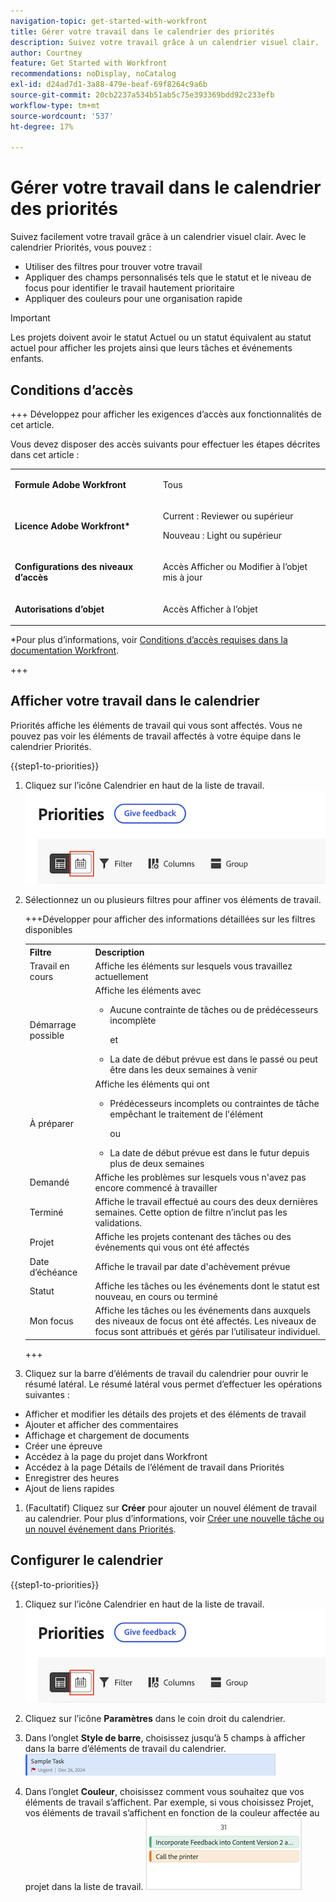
 ```yaml
---
navigation-topic: get-started-with-workfront
title: Gérer votre travail dans le calendrier des priorités
description: Suivez votre travail grâce à un calendrier visuel clair.
author: Courtney
feature: Get Started with Workfront
recommendations: noDisplay, noCatalog
exl-id: d24ad7d1-3a88-479e-beaf-69f8264c9a6b
source-git-commit: 20cb2237a534b51ab5c75e393369bdd92c233efb
workflow-type: tm+mt
source-wordcount: '537'
ht-degree: 17%

---
```


# Gérer votre travail dans le calendrier des priorités

Suivez facilement votre travail grâce à un calendrier visuel clair. Avec le calendrier Priorités, vous pouvez :

* Utiliser des filtres pour trouver votre travail
* Appliquer des champs personnalisés tels que le statut et le niveau de focus pour identifier le travail hautement prioritaire
* Appliquer des couleurs pour une organisation rapide

>[!IMPORTANT]
>
>Les projets doivent avoir le statut Actuel ou un statut équivalent au statut actuel pour afficher les projets ainsi que leurs tâches et événements enfants.


## Conditions d’accès

+++ Développez pour afficher les exigences d’accès aux fonctionnalités de cet article.

Vous devez disposer des accès suivants pour effectuer les étapes décrites dans cet article :

<table style="table-layout:auto"> 
 <col> 
 </col> 
 <col> 
 </col> 
 <tbody> 
  <tr> 
   <td role="rowheader"><strong>Formule Adobe Workfront</strong></td> 
   <td> <p>Tous</p> </td> 
  </tr> 
  <tr> 
   <td role="rowheader"><strong>Licence Adobe Workfront*</strong></td> 
   <td> 
   <p>Current : Reviewer ou supérieur</p>
   <p>Nouveau : Light ou supérieur</p> 
   </td> 
  </tr> 
  <tr> 
   <td role="rowheader"><strong>Configurations des niveaux d’accès</strong></td> 
   <td> <p>Accès Afficher ou Modifier à l’objet mis à jour</p></td> 
  </tr> 
  <tr> 
   <td role="rowheader"><strong>Autorisations d’objet</strong></td> 
   <td> <p>Accès Afficher à l’objet</p></td> 
  </tr> 
 </tbody> 
</table>

*Pour plus d’informations, voir [Conditions d’accès requises dans la documentation Workfront](/help/quicksilver/administration-and-setup/add-users/access-levels-and-object-permissions/access-level-requirements-in-documentation.md).

+++

## Afficher votre travail dans le calendrier

Priorités affiche les éléments de travail qui vous sont affectés. Vous ne pouvez pas voir les éléments de travail affectés à votre équipe dans le calendrier Priorités.

{{step1-to-priorities}}

1. Cliquez sur l’icône Calendrier en haut de la liste de travail.
   ![icône de calendrier](assets/calendar-tab.png)
1. Sélectionnez un ou plusieurs filtres pour affiner vos éléments de travail.

   +++Développer pour afficher des informations détaillées sur les filtres disponibles
   <table>
    <tbody>
    <tr>
    <th>Filtre</th>
    <th>Description</th>
    </tr>
        <tr>
        <td>Travail en cours</td>
        <td>Affiche les éléments sur lesquels vous travaillez actuellement</td>
        </tr>
        <tr>
        <td>Démarrage possible</td>
        <td>Affiche les éléments avec 
        <ul>
        <li>Aucune contrainte de tâches ou de prédécesseurs incomplète</li>
        <p>et</p>
        <li>La date de début prévue est dans le passé ou peut être dans les deux semaines à venir</li>
        </ul>
        </td>
        </tr>
        <tr>
        <td>À préparer</td>
        <td>Affiche les éléments qui ont
        <ul>
        <li>Prédécesseurs incomplets ou contraintes de tâche empêchant le traitement de l'élément</li>
        <p>ou</p>
        <li>La date de début prévue est dans le futur depuis plus de deux semaines</li>
        </ul>
        </td>
        </tr>
        <tr>
        <td>Demandé</td>
        <td>Affiche les problèmes sur lesquels vous n'avez pas encore commencé à travailler</td>
        </tr>
        <td>Terminé</td>
        <td>Affiche le travail effectué au cours des deux dernières semaines. Cette option de filtre n’inclut pas les validations.</td>
        </tr>
        <tr>
        <td>Projet</td>
        <td>Affiche les projets contenant des tâches ou des événements qui vous ont été affectés</td>
        </tr>
        <tr>
        <td>Date d’échéance</td>
        <td>Affiche le travail par date d'achèvement prévue</td>
        </tr>
        <tr>
        <td>Statut</td>
        <td>Affiche les tâches ou les événements dont le statut est nouveau, en cours ou terminé</td>
        </tr>
        <tr>
        <td>Mon focus</td>
        <td>Affiche les tâches ou les événements dans auxquels des niveaux de focus ont été affectés. Les niveaux de focus sont attribués et gérés par l’utilisateur individuel.</td>
        </tr>
    </tbody>
    </table>

   +++

1. Cliquez sur la barre d’éléments de travail du calendrier pour ouvrir le résumé latéral. Le résumé latéral vous permet d’effectuer les opérations suivantes :

* Afficher et modifier les détails des projets et des éléments de travail
* Ajouter et afficher des commentaires
* Affichage et chargement de documents
* Créer une épreuve
* Accédez à la page du projet dans Workfront
* Accédez à la page Détails de l’élément de travail dans Priorités
* Enregistrer des heures
* Ajout de liens rapides

1. (Facultatif) Cliquez sur **Créer** pour ajouter un nouvel élément de travail au calendrier. Pour plus d’informations, voir [Créer une nouvelle tâche ou un nouvel événement dans Priorités](/help/quicksilver/workfront-basics/priorities/create-task-issue-priorities.md).

## Configurer le calendrier

{{step1-to-priorities}}

1. Cliquez sur l’icône Calendrier en haut de la liste de travail.
   ![icône de calendrier](assets/calendar-tab.png)
1. Cliquez sur l’icône **Paramètres** dans le coin droit du calendrier.

1. Dans l’onglet **Style de barre**, choisissez jusqu’à 5 champs à afficher dans la barre d’éléments de travail du calendrier.
   ![exemple de barre](assets/sample-task-for-field-config.png)

1. Dans l’onglet **Couleur**, choisissez comment vous souhaitez que vos éléments de travail s’affichent. Par exemple, si vous choisissez Projet, vos éléments de travail s’affichent en fonction de la couleur affectée au projet dans la liste de travail.
   ![exemple de projet de couleur](assets/sample-calendar-projects.png)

------------------------------------------------

Work to be completed
Beginning at the line above with "<li>Prédécesseurs incomplets ou" and finishing at the line with "1. Cliquez sur la", return each line exactly and return nothing else.

Expected output
        <li>Prédécesseurs incomplets ou contraintes de tâche empêchant le traitement de l'élément</li>
        <p>ou</p>
        <li>La date de début prévue est dans le futur depuis plus de deux semaines</li>
        </ul>
        </td>
        </tr>
        <tr>
        <td>Demandé</td>
        <td>Affiche les problèmes sur lesquels vous n'avez pas encore commencé à travailler</td>
        </tr>
        <td>Terminé</td>
        <td>Affiche le travail effectué au cours des deux dernières semaines. Cette option de filtre n’inclut pas les validations.</td>
        </tr>
        <tr>
        <td>Projet</td>
        <td>Affiche les projets contenant des tâches ou des événements qui vous ont été affectés</td>
        </tr>
        <tr>
        <td>Date d’échéance</td>
        <td>Affiche le travail par date d'achèvement prévue</td>
        </tr>
        <tr>
        <td>Statut</td>
        <td>Affiche les tâches ou les événements dont le statut est nouveau, en cours ou terminé</td>
        </tr>
        <tr>
        <td>Mon focus</td>
        <td>Affiche les tâches ou les événements dans auxquels des niveaux de focus ont été affectés. Les niveaux de focus sont attribués et gérés par l’utilisateur individuel.</td>
        </tr>
    </tbody>
    </table>

   +++

1. Cliquez sur la barre d’éléments de travail du calendrier pour ouvrir le résumé latéral. Le résumé latéral vous permet d’effectuer les opérations suivantes :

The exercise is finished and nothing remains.